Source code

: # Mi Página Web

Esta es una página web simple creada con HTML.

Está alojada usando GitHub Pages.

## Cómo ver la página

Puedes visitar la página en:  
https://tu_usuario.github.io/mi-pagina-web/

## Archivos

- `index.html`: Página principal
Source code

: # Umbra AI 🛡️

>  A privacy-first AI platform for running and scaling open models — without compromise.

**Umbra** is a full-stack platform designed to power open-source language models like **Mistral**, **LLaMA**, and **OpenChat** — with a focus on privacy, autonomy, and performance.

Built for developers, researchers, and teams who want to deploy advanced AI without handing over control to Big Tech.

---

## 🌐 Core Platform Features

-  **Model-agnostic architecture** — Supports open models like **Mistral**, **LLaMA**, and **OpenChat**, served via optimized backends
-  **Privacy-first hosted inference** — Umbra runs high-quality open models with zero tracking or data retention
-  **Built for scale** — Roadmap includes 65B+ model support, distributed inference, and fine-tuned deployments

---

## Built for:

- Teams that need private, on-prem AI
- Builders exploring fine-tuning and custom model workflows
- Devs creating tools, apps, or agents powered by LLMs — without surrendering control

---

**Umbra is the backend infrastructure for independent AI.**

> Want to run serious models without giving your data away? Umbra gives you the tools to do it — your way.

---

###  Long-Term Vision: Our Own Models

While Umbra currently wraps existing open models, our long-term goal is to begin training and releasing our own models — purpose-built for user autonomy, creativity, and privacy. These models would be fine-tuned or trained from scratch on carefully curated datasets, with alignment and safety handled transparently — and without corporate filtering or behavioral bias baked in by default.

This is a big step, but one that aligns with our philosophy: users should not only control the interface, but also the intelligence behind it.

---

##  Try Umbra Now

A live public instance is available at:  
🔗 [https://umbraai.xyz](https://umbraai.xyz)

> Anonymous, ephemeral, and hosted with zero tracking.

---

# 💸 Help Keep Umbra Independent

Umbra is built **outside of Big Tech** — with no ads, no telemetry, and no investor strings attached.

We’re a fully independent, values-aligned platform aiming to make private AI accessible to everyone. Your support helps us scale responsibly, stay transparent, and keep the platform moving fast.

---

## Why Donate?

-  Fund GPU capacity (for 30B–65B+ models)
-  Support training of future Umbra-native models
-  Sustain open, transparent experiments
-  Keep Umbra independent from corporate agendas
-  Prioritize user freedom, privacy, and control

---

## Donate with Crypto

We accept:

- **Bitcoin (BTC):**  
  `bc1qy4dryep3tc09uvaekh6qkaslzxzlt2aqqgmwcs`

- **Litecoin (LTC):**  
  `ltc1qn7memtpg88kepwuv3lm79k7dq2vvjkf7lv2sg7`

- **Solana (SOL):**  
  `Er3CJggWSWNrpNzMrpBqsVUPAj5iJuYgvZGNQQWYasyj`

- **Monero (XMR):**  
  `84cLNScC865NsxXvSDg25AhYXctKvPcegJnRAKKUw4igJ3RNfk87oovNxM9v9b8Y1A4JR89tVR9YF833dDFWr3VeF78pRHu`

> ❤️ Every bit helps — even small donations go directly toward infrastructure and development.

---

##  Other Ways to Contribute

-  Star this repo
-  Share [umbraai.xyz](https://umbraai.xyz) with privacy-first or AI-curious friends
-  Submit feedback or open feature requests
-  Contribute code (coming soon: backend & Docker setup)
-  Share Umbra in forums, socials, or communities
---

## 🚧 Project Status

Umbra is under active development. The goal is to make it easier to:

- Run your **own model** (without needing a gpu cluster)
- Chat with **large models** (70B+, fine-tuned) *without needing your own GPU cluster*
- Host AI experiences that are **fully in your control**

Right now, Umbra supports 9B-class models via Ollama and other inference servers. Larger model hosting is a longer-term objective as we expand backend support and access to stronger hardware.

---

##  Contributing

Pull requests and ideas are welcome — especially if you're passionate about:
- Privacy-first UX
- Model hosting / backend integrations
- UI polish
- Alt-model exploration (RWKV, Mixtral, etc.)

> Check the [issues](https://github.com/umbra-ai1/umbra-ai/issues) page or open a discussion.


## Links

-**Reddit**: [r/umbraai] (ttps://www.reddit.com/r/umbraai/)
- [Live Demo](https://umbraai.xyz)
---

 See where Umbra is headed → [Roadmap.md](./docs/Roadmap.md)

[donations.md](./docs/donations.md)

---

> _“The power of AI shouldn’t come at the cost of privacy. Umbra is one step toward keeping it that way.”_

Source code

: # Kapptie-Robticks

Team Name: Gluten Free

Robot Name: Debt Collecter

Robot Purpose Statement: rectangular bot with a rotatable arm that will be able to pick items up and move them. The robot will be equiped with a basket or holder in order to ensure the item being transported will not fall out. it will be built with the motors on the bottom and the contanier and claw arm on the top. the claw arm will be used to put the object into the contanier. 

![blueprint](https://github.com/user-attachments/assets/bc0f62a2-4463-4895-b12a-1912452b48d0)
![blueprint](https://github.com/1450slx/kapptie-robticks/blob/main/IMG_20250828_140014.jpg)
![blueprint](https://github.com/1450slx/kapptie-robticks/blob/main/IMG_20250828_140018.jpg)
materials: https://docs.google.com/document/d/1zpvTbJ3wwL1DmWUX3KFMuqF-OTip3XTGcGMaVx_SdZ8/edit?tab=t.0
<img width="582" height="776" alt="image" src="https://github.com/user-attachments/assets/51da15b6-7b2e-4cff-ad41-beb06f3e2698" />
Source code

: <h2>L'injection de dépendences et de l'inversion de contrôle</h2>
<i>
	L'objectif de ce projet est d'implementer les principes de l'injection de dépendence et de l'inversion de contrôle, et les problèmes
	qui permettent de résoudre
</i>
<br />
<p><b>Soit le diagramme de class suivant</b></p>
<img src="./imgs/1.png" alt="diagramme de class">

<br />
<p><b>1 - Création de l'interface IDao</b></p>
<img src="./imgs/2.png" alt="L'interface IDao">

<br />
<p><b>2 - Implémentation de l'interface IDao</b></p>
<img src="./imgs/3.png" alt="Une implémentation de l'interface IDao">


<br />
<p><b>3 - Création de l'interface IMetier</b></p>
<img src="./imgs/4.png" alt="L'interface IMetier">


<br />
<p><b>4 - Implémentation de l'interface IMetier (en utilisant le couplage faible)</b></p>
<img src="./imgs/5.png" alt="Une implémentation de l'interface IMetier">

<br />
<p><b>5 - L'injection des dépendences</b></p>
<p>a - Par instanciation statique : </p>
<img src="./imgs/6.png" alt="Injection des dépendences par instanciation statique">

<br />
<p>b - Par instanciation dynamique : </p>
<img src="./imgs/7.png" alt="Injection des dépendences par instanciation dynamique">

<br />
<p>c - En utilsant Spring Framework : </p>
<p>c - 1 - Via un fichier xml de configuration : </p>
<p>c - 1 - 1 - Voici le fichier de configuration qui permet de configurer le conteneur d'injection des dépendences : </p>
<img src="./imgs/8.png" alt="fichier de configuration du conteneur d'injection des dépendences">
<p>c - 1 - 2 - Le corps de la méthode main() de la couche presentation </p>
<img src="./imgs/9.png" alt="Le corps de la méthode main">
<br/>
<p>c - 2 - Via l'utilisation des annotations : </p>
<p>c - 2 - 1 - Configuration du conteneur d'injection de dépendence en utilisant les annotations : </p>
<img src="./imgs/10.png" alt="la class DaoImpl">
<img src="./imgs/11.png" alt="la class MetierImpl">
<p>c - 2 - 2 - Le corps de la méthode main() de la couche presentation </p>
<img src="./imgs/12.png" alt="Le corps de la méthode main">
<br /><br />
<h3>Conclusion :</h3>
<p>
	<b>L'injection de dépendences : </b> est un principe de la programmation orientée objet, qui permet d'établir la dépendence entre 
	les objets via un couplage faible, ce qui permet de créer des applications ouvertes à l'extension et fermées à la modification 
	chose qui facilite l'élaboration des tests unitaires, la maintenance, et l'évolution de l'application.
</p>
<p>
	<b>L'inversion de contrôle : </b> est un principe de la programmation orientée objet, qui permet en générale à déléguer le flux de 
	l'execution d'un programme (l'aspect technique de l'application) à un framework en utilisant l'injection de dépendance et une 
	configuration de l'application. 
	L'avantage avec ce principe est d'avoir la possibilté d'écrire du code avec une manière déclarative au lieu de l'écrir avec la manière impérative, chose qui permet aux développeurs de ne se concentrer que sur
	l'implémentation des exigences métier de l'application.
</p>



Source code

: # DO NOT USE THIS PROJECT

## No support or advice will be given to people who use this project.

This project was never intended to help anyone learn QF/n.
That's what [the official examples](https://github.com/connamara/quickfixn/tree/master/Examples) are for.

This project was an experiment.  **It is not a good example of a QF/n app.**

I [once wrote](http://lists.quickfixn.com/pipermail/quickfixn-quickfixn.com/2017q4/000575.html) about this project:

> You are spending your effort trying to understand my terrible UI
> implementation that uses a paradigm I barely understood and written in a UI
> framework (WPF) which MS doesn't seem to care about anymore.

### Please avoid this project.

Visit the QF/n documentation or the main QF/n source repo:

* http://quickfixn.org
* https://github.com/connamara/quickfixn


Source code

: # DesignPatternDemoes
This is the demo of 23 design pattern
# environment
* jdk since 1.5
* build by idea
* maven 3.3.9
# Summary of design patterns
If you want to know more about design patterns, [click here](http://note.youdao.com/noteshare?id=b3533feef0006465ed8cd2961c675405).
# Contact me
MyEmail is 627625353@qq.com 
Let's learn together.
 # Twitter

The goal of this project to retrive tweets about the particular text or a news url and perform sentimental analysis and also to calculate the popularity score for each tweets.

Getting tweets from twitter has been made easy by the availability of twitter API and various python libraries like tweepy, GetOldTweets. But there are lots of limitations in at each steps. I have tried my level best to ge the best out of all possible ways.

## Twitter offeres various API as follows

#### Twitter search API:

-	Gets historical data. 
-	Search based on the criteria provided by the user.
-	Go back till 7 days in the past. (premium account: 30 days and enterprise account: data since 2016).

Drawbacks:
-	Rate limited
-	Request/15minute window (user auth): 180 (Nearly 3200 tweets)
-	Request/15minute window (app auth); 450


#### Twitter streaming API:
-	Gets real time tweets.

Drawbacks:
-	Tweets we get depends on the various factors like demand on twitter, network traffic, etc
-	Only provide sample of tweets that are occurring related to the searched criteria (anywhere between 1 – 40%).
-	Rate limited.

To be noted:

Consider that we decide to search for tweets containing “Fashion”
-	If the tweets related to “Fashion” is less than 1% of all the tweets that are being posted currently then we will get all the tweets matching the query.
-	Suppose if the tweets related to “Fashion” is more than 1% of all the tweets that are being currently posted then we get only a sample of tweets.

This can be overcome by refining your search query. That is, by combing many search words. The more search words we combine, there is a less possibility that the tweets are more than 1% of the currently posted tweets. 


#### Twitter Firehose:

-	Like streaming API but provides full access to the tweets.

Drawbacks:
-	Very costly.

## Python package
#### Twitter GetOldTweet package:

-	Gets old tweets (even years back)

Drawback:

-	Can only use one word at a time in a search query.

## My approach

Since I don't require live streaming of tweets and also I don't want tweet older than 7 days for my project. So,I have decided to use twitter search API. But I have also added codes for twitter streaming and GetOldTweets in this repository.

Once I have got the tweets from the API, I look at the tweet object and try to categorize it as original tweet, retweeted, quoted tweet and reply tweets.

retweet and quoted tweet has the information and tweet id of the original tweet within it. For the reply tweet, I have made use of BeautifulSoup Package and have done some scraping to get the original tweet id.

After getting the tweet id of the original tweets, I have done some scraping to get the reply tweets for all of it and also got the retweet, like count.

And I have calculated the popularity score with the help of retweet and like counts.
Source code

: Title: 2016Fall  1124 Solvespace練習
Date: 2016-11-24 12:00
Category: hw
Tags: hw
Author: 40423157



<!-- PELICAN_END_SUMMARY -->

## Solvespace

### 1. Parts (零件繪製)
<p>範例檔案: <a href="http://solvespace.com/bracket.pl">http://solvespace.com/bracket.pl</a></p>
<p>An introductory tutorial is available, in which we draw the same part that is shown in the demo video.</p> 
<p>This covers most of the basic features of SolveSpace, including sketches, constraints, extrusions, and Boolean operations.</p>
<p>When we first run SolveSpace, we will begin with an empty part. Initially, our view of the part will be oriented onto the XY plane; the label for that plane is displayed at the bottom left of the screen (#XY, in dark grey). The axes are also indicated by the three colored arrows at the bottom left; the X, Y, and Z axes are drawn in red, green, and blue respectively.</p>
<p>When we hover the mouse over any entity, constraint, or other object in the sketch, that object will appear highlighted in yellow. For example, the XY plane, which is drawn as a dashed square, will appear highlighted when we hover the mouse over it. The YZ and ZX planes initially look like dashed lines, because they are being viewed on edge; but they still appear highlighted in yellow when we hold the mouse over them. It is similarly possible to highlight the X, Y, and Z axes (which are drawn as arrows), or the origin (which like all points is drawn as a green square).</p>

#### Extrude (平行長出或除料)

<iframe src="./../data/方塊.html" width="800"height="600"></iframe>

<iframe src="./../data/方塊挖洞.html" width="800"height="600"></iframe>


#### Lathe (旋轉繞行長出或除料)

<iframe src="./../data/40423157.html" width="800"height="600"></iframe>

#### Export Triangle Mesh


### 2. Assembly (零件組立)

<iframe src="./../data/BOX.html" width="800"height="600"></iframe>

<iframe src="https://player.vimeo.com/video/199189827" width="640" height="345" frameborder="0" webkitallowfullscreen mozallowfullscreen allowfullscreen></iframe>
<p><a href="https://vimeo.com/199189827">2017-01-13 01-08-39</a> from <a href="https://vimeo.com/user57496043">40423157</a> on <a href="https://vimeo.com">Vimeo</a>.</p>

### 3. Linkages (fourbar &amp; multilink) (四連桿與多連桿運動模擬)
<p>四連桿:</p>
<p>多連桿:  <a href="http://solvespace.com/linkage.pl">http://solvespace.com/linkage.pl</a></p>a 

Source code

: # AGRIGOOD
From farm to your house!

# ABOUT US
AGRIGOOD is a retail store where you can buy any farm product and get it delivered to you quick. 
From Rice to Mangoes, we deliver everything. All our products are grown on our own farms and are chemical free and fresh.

__WHAT YOU HAVE TO DO__
What lines in the entries above hold "streaming"? Copy every one.

__EXERCISE OUTPUT__
#### Twitter streaming API:
-	Like streaming API but provides full access to the tweets.
Since I don't require live streaming of tweets and also I don't want tweet older than 7 days for my project. So,I have decided to use twitter search API. But I have also added codes for twitter streaming and GetOldTweets in this repository.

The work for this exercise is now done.